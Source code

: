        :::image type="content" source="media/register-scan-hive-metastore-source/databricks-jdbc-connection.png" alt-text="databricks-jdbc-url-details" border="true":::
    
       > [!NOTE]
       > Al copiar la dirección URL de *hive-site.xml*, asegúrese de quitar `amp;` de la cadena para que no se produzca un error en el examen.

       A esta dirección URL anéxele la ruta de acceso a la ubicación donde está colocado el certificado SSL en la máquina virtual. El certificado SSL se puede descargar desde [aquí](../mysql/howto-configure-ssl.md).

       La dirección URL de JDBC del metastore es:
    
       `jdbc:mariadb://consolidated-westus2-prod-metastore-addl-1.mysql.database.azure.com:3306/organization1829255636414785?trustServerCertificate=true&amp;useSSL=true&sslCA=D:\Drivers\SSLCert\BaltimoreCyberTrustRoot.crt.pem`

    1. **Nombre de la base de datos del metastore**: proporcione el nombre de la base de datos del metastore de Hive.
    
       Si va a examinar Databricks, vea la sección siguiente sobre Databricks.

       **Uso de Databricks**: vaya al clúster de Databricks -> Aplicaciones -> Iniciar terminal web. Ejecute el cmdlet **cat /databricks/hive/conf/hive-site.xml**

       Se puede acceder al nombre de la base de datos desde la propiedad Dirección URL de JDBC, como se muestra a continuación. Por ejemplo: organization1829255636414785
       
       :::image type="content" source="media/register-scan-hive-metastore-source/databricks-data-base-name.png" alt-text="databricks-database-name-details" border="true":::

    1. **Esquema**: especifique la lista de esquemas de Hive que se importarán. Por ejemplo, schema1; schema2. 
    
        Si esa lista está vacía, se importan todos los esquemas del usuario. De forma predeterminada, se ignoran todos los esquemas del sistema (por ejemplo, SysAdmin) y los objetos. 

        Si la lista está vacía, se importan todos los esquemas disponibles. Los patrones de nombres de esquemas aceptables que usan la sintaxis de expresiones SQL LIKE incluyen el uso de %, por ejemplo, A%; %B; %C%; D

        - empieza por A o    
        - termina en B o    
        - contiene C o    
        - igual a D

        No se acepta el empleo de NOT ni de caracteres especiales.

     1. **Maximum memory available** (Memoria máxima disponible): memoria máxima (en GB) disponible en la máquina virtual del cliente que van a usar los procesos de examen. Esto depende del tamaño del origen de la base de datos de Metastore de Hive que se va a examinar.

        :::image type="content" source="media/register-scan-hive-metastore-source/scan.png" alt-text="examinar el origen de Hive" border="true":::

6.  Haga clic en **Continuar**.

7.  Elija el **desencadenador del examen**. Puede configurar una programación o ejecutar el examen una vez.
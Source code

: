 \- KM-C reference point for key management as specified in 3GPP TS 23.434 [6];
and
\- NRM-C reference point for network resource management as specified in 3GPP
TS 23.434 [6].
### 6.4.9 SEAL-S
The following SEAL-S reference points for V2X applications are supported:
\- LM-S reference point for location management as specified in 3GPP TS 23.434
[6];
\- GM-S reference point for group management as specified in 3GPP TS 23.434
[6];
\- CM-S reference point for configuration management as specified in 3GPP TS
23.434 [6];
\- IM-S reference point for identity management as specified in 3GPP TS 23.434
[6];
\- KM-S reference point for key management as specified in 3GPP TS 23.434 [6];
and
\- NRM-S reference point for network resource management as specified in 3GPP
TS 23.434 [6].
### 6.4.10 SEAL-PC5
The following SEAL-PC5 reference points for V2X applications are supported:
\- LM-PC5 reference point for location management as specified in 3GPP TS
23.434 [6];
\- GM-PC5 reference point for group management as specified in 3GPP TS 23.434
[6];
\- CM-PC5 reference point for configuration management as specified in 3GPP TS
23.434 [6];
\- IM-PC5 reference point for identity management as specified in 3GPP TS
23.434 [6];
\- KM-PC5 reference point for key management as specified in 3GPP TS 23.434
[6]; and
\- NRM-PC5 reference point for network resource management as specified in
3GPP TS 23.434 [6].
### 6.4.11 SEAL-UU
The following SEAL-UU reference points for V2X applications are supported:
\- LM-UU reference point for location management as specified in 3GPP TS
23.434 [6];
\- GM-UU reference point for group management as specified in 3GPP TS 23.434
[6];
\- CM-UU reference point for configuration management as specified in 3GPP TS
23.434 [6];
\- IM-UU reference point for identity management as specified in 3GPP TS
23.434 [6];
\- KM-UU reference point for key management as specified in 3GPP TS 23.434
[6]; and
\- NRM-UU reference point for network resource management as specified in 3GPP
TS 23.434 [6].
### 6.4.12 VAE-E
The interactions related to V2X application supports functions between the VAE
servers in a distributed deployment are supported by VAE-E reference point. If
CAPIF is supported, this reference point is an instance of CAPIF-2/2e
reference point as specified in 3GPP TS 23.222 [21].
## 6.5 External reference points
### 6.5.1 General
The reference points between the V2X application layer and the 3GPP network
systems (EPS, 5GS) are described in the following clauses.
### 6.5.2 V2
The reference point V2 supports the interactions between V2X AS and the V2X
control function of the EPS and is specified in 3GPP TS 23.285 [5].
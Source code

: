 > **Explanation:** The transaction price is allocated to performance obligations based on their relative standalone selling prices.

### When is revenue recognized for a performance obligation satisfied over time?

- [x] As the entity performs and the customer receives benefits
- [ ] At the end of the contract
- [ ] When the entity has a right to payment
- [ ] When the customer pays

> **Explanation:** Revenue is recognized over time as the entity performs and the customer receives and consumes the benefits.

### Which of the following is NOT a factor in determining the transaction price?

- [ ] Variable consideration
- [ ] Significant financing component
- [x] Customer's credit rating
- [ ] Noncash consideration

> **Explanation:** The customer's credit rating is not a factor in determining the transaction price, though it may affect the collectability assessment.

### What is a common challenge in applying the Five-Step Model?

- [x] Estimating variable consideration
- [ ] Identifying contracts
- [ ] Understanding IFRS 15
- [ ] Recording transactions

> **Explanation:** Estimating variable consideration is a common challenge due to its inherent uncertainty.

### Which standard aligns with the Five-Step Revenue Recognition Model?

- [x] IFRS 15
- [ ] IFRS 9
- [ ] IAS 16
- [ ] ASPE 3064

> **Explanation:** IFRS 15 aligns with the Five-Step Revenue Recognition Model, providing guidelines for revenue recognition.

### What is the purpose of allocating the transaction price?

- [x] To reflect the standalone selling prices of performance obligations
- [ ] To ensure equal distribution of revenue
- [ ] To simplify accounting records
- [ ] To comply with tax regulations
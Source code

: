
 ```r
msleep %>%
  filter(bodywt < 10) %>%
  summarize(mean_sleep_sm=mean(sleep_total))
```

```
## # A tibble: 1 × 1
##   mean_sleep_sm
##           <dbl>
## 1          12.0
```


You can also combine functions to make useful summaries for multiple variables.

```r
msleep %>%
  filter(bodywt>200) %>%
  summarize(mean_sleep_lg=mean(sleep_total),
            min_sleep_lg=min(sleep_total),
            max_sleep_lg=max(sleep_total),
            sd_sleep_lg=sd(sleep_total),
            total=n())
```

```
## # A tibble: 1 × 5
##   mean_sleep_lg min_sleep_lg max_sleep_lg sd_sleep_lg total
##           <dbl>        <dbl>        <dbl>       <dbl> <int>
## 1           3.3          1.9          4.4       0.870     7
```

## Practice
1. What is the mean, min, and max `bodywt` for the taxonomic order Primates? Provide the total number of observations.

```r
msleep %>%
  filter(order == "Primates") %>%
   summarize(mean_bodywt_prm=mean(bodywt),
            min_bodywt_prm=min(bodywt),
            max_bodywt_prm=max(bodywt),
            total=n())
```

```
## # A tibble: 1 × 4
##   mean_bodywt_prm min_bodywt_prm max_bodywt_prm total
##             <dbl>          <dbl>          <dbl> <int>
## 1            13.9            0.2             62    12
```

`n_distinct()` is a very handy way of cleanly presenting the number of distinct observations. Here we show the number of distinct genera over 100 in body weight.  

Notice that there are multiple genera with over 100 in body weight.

**INSTRUCTIONS FOR THE TASK**
When a line in the listing above holds the word "factor", copy it.

**TASK SOLUTION**
### Which of the following is NOT a factor in determining the transaction price?
> **Explanation:** The customer's credit rating is not a factor in determining the transaction price, though it may affect the collectability assessment.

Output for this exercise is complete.